**Problem details:** Down to the last line, print the data that follows exactly, without its pictures.

**Extracted entries:**

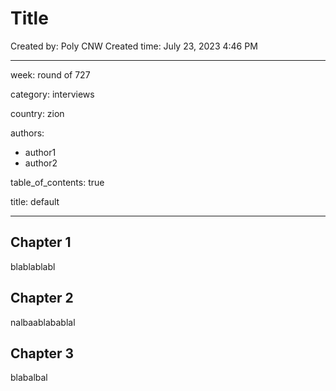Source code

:# Title

Created by: Poly CNW
Created time: July 23, 2023 4:46 PM

---

week: round of 727

category: interviews

country: zion

authors:

- author1
- author2

table_of_contents: true

title: default

---

## Chapter 1

blablablabl

## Chapter 2

nalbaablabablal

## Chapter 3

blabalbal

**Reply to the exercise:**
Source code

:# Title

Created by: Poly CNW
Created time: July 23, 2023 4:46 PM

---

week: round of 727

category: interviews

country: zion

authors:

- author1
- author2

table_of_contents: true

title: default

---

## Chapter 1

blablablabl

## Chapter 2

nalbaablabablal

## Chapter 3

blabalbal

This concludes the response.